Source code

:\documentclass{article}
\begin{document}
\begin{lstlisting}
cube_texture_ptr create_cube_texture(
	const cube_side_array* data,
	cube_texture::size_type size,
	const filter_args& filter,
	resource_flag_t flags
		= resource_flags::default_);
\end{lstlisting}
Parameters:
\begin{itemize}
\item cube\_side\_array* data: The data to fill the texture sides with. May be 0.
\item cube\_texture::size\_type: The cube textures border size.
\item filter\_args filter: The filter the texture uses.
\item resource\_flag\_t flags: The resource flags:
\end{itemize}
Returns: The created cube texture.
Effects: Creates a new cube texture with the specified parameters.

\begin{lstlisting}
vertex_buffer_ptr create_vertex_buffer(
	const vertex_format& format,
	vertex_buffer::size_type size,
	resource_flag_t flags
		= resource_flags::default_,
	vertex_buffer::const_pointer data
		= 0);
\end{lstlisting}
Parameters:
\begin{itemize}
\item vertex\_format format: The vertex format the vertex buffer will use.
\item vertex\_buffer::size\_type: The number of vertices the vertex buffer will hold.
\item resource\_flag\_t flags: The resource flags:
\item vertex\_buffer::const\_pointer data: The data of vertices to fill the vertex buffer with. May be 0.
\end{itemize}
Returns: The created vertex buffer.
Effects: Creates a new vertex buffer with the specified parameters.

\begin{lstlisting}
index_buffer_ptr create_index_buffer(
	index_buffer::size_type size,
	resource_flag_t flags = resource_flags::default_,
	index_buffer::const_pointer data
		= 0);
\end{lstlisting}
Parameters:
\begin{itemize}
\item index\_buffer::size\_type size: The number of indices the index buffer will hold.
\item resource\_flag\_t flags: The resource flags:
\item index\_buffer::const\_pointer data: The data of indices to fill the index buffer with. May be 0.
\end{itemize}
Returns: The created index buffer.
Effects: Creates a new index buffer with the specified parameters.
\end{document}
##############################
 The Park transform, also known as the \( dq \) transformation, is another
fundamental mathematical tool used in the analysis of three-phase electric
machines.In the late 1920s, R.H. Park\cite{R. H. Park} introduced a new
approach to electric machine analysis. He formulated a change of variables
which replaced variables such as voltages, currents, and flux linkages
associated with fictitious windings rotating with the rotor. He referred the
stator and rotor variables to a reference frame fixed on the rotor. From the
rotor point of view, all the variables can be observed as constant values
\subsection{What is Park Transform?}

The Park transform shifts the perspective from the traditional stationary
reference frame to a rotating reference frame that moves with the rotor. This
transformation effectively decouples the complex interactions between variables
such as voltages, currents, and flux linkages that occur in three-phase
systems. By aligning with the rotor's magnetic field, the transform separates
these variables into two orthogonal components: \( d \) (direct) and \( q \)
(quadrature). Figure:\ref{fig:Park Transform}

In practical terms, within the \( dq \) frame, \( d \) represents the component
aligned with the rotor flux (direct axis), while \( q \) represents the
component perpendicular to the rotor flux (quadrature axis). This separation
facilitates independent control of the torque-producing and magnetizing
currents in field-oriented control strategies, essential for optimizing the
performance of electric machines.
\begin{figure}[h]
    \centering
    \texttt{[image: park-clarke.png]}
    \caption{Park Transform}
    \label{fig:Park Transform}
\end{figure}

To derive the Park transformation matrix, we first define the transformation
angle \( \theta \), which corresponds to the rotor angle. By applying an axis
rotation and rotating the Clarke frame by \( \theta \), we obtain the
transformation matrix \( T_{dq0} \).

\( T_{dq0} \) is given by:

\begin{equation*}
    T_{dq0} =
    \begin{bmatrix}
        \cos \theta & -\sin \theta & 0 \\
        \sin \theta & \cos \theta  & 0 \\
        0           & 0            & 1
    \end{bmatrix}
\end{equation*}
##############################
◆ **Exercise goal**
Using the entries above, copy out all lines that contain the string "size".

◆ **Task response**
	cube_texture::size_type size,
\item cube\_texture::size\_type: The cube textures border size.
	vertex_buffer::size_type size,
\item vertex\_buffer::size\_type: The number of vertices the vertex buffer will hold.
	index_buffer::size_type size,
\item index\_buffer::size\_type size: The number of indices the index buffer will hold.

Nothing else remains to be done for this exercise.